> Problem requirements
Every line of the listing below must be printed again exactly, apart from its pictures.

> Task input
########
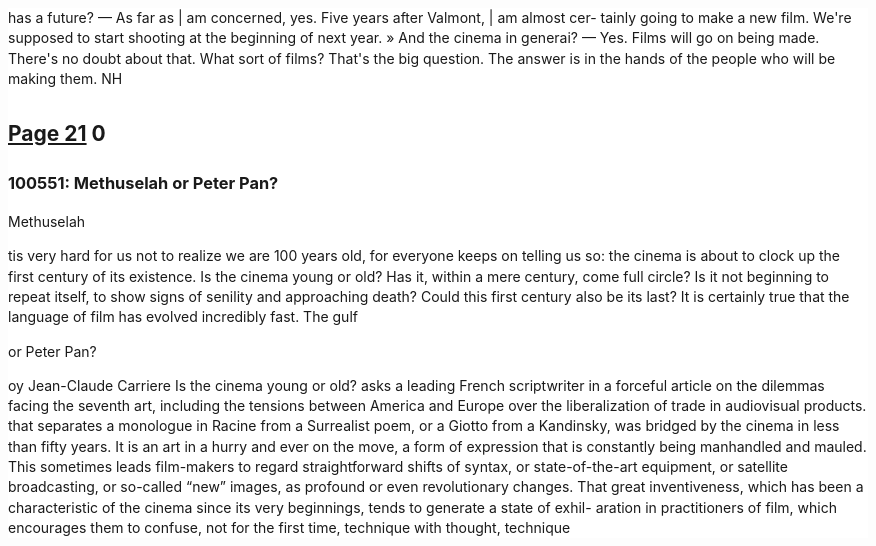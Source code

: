 has a future? 
— As far as | am concerned, yes. Five 
years after Valmont, | am almost cer- 
tainly going to make a new film. We're 
supposed to start shooting at the 
beginning of next year. 
» And the cinema in 
generai? 
— Yes. Films will go on being made. 
There's no doubt about that. What 
sort of films? That's the big question. 
The answer is in the hands of the 
people who will be making them. NH

## [Page 21](100576engo.pdf#page=21) 0

### 100551: Methuselah or Peter Pan?

Methuselah 
  
  
tis very hard for us not to realize we are 
100 years old, for everyone keeps on 
telling us so: the cinema is about to clock 
up the first century of its existence. 
Is the cinema young or old? Has it, 
within a mere century, come full circle? Is it 
not beginning to repeat itself, to show signs 
of senility and approaching death? Could 
this first century also be its last? 
It is certainly true that the language of 
film has evolved incredibly fast. The gulf 
    
or 
Peter Pan? 
  
oy Jean-Claude Carriere 
Is the cinema young or old? asks 
a leading French scriptwriter in a 
forceful article on the dilemmas 
facing the seventh art, including 
the tensions between America and 
Europe over the liberalization of 
trade in audiovisual products. 
that separates a monologue in Racine from a 
Surrealist poem, or a Giotto from a 
Kandinsky, was bridged by the cinema in 
less than fifty years. It is an art in a hurry 
and ever on the move, a form of expression 
that is constantly being manhandled and 
mauled. This sometimes leads film-makers to 
regard straightforward shifts of syntax, or 
state-of-the-art equipment, or satellite 
broadcasting, or so-called “new” images, as 
profound or even revolutionary changes. 
That great inventiveness, which has been a 
characteristic of the cinema since its very 
beginnings, tends to generate a state of exhil- 
aration in practitioners of film, which 
encourages them to confuse, not for the first 
time, technique with thought, technique 
 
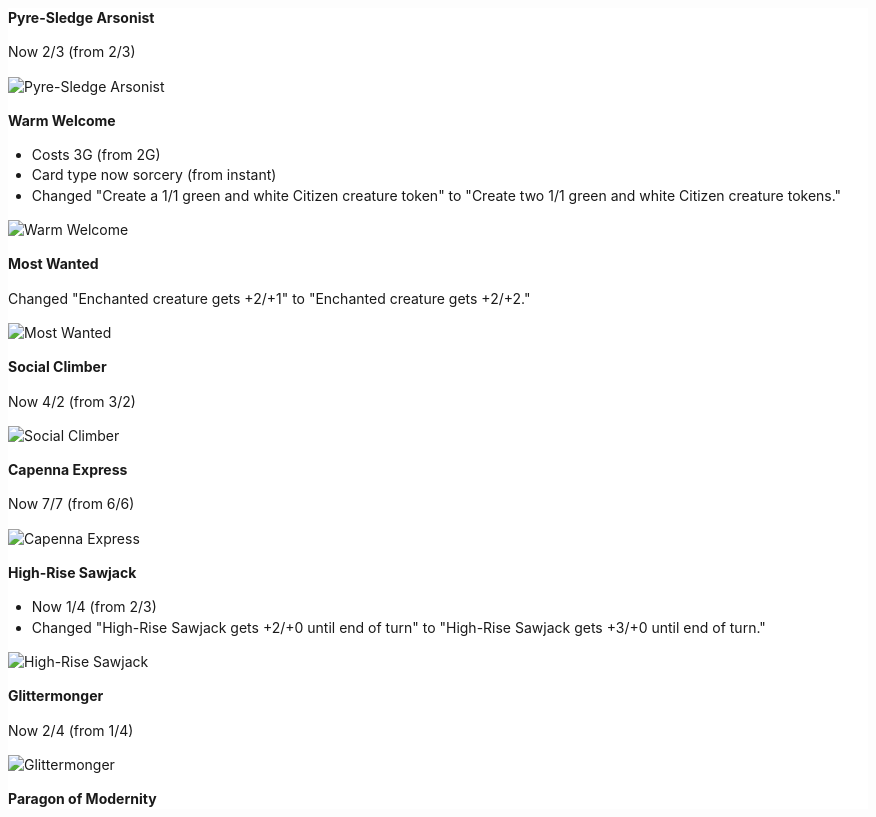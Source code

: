**Pyre-Sledge Arsonist**  

Now 2/3 (from 2/3)


![Pyre-Sledge Arsonist](https://media.wizards.com/2022/images/daily/en_2hhum44uil9.png)


**Warm Welcome**



* Costs 3G (from 2G)
* Card type now sorcery (from instant)
* Changed "Create a 1/1 green and white Citizen creature token" to "Create two 1/1 green and white Citizen creature tokens."

![Warm Welcome](https://media.wizards.com/2022/images/daily/en_b68gpe38yuw.png)


**Most Wanted**  

Changed "Enchanted creature gets +2/+1" to "Enchanted creature gets +2/+2."


![Most Wanted](https://media.wizards.com/2022/images/daily/en_2z2mjxivirz.png)


**Social Climber**  

Now 4/2 (from 3/2)


![Social Climber](https://media.wizards.com/2022/images/daily/en_odx9emq58ar.png)


**Capenna Express**  

Now 7/7 (from 6/6)


![Capenna Express](https://media.wizards.com/2022/images/daily/en_lj4umm3tbqk.png)


**High-Rise Sawjack**



* Now 1/4 (from 2/3)
* Changed "High-Rise Sawjack gets +2/+0 until end of turn" to "High-Rise Sawjack gets +3/+0 until end of turn."

![High-Rise Sawjack](https://media.wizards.com/2022/images/daily/en_9fm2ogig0g6.png)


**Glittermonger**  

Now 2/4 (from 1/4)


![Glittermonger](https://media.wizards.com/2022/images/daily/en_n23jl7k512z.png)


**Paragon of Modernity**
########
> Solution for this task
Source code

: has a future? 
— As far as | am concerned, yes. Five 
years after Valmont, | am almost cer- 
tainly going to make a new film. We're 
supposed to start shooting at the 
beginning of next year. 
» And the cinema in 
generai? 
— Yes. Films will go on being made. 
There's no doubt about that. What 
sort of films? That's the big question. 
The answer is in the hands of the 
people who will be making them. NH

## [Page 21](100576engo.pdf#page=21) 0

### 100551: Methuselah or Peter Pan?

Methuselah 
  
  
tis very hard for us not to realize we are 
100 years old, for everyone keeps on 
telling us so: the cinema is about to clock 
up the first century of its existence. 
Is the cinema young or old? Has it, 
within a mere century, come full circle? Is it 
not beginning to repeat itself, to show signs 
of senility and approaching death? Could 
this first century also be its last? 
It is certainly true that the language of 
film has evolved incredibly fast. The gulf 
    
or 
Peter Pan? 
  
oy Jean-Claude Carriere 
Is the cinema young or old? asks 
a leading French scriptwriter in a 
forceful article on the dilemmas 
facing the seventh art, including 
the tensions between America and 
Europe over the liberalization of 
trade in audiovisual products. 
that separates a monologue in Racine from a 
Surrealist poem, or a Giotto from a 
Kandinsky, was bridged by the cinema in 
less than fifty years. It is an art in a hurry 
and ever on the move, a form of expression 
that is constantly being manhandled and 
mauled. This sometimes leads film-makers to 
regard straightforward shifts of syntax, or 
state-of-the-art equipment, or satellite 
broadcasting, or so-called “new” images, as 
profound or even revolutionary changes. 
That great inventiveness, which has been a 
characteristic of the cinema since its very 
beginnings, tends to generate a state of exhil- 
aration in practitioners of film, which 
encourages them to confuse, not for the first 
time, technique with thought, technique 
 
Source code

:**Pyre-Sledge Arsonist**  

Now 2/3 (from 2/3)


![Pyre-Sledge Arsonist](https://media.wizards.com/2022/images/daily/en_2hhum44uil9.png)


**Warm Welcome**



* Costs 3G (from 2G)
* Card type now sorcery (from instant)
* Changed "Create a 1/1 green and white Citizen creature token" to "Create two 1/1 green and white Citizen creature tokens."

![Warm Welcome](https://media.wizards.com/2022/images/daily/en_b68gpe38yuw.png)


**Most Wanted**  

Changed "Enchanted creature gets +2/+1" to "Enchanted creature gets +2/+2."


![Most Wanted](https://media.wizards.com/2022/images/daily/en_2z2mjxivirz.png)


**Social Climber**  

Now 4/2 (from 3/2)


![Social Climber](https://media.wizards.com/2022/images/daily/en_odx9emq58ar.png)


**Capenna Express**  

Now 7/7 (from 6/6)


![Capenna Express](https://media.wizards.com/2022/images/daily/en_lj4umm3tbqk.png)


**High-Rise Sawjack**



* Now 1/4 (from 2/3)
* Changed "High-Rise Sawjack gets +2/+0 until end of turn" to "High-Rise Sawjack gets +3/+0 until end of turn."

![High-Rise Sawjack](https://media.wizards.com/2022/images/daily/en_9fm2ogig0g6.png)


**Glittermonger**  

Now 2/4 (from 1/4)


![Glittermonger](https://media.wizards.com/2022/images/daily/en_n23jl7k512z.png)


**Paragon of Modernity**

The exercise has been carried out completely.